[Work instructions]
Give back each line of the material that contains the word "model".

--- Source data Enclosed Below ---

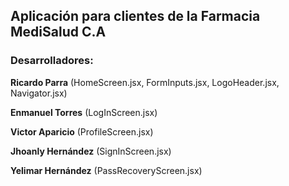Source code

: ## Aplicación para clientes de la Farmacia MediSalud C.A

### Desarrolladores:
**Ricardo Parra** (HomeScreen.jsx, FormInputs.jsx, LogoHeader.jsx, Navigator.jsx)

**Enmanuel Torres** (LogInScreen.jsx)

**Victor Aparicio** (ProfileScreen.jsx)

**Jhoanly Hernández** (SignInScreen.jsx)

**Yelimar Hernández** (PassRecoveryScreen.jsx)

--- End of Enclosed Source data ---
--- Source data Enclosed Below ---

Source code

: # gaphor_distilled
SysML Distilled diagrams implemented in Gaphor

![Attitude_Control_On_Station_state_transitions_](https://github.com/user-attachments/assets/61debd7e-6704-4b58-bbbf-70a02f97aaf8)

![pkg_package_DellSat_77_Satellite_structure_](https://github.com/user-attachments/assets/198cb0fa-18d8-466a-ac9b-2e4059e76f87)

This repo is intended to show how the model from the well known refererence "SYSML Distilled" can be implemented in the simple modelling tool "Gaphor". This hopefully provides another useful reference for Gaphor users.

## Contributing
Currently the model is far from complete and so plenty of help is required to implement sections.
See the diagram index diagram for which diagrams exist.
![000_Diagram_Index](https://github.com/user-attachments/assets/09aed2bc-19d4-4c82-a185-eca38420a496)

--- End of Enclosed Source data ---

[Solution for this task]
This repo is intended to show how the model from the well known refererence "SYSML Distilled" can be implemented in the simple modelling tool "Gaphor". This hopefully provides another useful reference for Gaphor users.
Currently the model is far from complete and so plenty of help is required to implement sections.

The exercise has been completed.